Friday, December 20, 2013

The Top 100 (or so) Songs I Absolutely Must Have With Me on 1/48/50 (cont...)

#60) "Truckin'" by The Grateful Dead - I can't say I'm a fan of The Grateful Dead. I don't really get the appeal, and to be honest, there's always been something about the concept of the 'Deadhead' that's annoyed me a little. Not to mention, the band's 1987 Touch of Grey was proof positive that even the grittiest, most anti-establishment rock outfit with the grittiest, most die-hard following is in danger of selling out.

But the older I get, the more I appreciate Truckin'. Sometimes there's nothing better to groove to driving down the road; sometimes this is what I want to hear just sitting in a chair staring out the window. At the same time, the older the song gets, the more significant it becomes. On the surface, it would seem a musical travelogue of the band's tireless life on the road, but it also captures a snapshot of America at a specific moment in history, that precipitous time when everything was changing, and open drug references and 'hippie' defiance were still new and terrifying to Middle America, and thus groundbreaking in music (yet tame, of course, by today's standards).

There are those who dig even deeper into the lyrics, consider Truckin' a metaphor for Life, and I can get down with that.

"What a long, strange trip it's been..."

#61) "Folsom Prison Blues" by Johnny Cash - In 1996, when I was working in country radio, I found Cash's American Recordings CD stashed amongst the collection of 'hot country' artists of the day. I can't remember what about it caught my eye, or what prompted me to listen (I was indifferent to Cash when I first got that job, and country music in general), but I was blown away by the gravitas of the songs, the fact that, though he was already in his mid 60s by then, Cash was still making relevant, impactful music. Little did I know American Recordings was only the start of a twilight resurgence for the Man in Black that would continue, with a little help from the competent Rick Rubin, right up to the time he died.

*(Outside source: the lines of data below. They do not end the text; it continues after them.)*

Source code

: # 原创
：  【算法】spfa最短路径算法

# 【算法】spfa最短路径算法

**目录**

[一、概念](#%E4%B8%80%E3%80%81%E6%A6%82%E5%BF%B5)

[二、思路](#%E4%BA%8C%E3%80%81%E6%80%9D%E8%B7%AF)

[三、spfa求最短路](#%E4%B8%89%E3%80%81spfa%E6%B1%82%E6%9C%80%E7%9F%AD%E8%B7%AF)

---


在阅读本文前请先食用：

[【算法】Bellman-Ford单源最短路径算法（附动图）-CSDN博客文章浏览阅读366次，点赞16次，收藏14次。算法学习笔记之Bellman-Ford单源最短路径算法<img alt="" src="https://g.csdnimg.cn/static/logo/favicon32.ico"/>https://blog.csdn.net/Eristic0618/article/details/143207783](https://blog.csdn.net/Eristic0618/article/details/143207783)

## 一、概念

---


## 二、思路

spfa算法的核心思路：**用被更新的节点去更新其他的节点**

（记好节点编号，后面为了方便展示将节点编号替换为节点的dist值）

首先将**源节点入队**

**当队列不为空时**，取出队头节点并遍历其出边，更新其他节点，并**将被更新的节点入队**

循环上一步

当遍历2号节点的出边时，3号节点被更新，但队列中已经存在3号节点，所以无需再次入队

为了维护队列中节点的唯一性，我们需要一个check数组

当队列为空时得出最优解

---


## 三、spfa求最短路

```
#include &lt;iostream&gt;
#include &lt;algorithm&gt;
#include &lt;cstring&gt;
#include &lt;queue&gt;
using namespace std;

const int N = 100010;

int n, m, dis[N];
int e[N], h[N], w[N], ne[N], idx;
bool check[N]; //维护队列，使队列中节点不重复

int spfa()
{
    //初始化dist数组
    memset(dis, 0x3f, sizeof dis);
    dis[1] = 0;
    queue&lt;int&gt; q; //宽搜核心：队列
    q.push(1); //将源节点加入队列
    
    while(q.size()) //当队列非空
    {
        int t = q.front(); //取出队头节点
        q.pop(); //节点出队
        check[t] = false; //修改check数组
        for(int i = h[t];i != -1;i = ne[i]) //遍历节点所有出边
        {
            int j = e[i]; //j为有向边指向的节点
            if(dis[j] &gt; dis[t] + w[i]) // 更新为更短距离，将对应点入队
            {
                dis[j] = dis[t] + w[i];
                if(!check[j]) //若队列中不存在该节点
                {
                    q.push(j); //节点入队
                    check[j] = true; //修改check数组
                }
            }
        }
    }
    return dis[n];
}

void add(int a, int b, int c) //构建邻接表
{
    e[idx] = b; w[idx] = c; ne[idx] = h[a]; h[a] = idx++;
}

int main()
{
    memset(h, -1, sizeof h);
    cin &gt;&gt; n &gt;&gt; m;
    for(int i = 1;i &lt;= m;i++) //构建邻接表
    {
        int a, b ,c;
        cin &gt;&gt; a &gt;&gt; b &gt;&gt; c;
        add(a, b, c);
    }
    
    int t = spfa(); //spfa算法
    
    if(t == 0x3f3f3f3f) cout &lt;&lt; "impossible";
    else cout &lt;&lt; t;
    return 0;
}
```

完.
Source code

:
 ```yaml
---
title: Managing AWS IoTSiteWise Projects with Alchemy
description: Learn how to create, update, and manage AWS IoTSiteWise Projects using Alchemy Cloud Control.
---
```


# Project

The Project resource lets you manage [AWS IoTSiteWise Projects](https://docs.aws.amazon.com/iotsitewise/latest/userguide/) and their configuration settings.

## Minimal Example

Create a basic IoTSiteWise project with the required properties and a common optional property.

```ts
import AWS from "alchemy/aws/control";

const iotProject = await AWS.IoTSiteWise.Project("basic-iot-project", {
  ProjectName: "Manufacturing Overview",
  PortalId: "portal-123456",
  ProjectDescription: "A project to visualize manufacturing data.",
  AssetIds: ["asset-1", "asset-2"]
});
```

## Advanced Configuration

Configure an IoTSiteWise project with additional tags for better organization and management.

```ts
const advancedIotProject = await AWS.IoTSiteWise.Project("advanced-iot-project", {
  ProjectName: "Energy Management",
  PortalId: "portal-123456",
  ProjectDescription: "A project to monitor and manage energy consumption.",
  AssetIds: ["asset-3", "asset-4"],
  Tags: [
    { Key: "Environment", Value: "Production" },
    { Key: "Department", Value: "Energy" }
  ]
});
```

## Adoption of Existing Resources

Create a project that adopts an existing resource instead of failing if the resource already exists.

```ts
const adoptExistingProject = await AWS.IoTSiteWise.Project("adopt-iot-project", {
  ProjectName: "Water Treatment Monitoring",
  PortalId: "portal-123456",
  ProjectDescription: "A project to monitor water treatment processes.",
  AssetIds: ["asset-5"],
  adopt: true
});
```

This was before all of that though, before his cover of Nine Inch Nails led to a posthumous explosion in popularity, before the Joaquin Phoenix movie, before it became uncool not to recognize his greatness. Cash deserves all of it certainly, but in this instance, I really was country when country wasn't cool, digging it way back when I was not allowed to play it on the air.  I played Drive On (from American Recordings) once, and immediately got a call on the studio line from the station general manager, who seemed to be always listening. 

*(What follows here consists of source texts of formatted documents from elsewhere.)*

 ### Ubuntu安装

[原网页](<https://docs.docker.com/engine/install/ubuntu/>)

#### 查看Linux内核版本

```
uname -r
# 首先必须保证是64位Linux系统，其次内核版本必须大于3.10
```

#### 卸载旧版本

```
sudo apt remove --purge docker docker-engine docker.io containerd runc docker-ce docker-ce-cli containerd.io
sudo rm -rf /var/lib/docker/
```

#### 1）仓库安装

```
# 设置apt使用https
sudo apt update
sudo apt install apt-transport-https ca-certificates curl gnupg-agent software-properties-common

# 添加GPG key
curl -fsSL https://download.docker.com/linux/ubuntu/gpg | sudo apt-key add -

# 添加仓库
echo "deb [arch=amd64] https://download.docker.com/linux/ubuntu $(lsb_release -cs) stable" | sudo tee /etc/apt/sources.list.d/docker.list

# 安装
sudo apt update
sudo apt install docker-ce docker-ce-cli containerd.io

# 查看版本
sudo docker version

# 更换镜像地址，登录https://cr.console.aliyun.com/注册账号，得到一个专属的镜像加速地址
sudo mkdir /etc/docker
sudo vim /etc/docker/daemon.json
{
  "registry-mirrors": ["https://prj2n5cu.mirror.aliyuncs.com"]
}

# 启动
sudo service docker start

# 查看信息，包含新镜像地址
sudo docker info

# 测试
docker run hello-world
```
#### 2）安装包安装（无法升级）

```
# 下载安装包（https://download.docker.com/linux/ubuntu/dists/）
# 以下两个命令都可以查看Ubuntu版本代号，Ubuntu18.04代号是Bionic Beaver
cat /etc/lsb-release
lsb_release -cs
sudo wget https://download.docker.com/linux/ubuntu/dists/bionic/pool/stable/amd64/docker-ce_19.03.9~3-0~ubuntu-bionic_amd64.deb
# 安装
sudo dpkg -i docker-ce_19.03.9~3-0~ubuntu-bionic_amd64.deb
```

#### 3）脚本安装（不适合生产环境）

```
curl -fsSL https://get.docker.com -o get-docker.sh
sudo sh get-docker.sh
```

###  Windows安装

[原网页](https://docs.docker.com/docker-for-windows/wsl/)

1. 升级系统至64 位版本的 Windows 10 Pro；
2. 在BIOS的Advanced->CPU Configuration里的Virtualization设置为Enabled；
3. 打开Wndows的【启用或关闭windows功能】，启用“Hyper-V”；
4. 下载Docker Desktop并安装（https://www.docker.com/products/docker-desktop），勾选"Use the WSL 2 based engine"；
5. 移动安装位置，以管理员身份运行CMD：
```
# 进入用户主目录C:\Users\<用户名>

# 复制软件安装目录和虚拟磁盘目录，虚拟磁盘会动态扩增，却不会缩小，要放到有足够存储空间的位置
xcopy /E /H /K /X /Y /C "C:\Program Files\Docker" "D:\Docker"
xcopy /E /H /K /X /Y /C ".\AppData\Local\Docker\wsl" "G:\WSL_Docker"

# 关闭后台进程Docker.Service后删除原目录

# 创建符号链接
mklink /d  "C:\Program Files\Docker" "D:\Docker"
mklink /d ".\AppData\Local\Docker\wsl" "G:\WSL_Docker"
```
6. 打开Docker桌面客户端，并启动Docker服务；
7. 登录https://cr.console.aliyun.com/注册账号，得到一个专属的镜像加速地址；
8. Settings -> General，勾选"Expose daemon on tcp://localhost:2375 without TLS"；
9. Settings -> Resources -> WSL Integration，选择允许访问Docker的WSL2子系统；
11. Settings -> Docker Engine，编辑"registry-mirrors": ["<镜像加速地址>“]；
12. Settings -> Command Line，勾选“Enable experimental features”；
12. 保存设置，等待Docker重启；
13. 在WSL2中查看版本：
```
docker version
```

'What the hell...!' he cried. "That's not hot country!' 

Though I wanted to, I didn't bother asking what the CD was doing in the on-air booth with all the Shania Twain and Brooks and Dunn and Jo Dee Messina if I wasn't supposed to play it. But I was a Johnny Cash fan from that day forward in any case.

With its train rattle rhythm and one of the wickedest guitar licks ever fried in a pan, Folsom Prison Blues is from the vintage era of Johnny Cash. Outside of Ring of Fire, it's probably his signature song. The live version is the one to seek out, a little faster, little kickier than the album original, recorded at Folsom Prison, as a matter of fact, in the late 1960s. "I shot a man in Reno, just to watch him die," Cash warbles in his powerful - yet intriguingly unsteady - baritone. A second later, someone, presumably a member of the felonious audience, screams out "woooooo!", which I have always thought is as unsettling as it is hilarious.

Folsom Prison Blues is perfect for a road trip; always gets me thinking about freedom; that is, personal freedom, the simple yet seminal right we all (should) have to come and go as we please at any given second of our lives, to choose whether to stand on pavement or on grass, as it suits us. I can't imagine having that basic right taken away. I've known guys who have sat in jail, known some who have sat in jail repeatedly. And a few, even, who just can't seem to stay out of trouble, the majority of their adult time has been spent behind bars. No hardened criminals, mind you, but more than a few local losers who aren't bad people, just keep screwing up, and doing time, screwing up, and doing time, over and over.

This is beyond comprehension to me. One time locked up would be my only time. I would be lucky to survive it; I sure as hell wouldn't be back.

"But those people keep a-moving, and that's what tortures me..."

#62) "Sweet Child O' Mine" by Guns and Roses - Predominant here is what I believe to be the driving force behind G-n'-R's greatness back in the day: Slash's guitar work.

Also, if 1/48/50 is at all going to be about taking a little bit of the past along with me, no other song reminds me more of being fifteen than Sweet Child O' Mine.

"Her hair reminds me of a warm safe place, where as a child I'd hide..."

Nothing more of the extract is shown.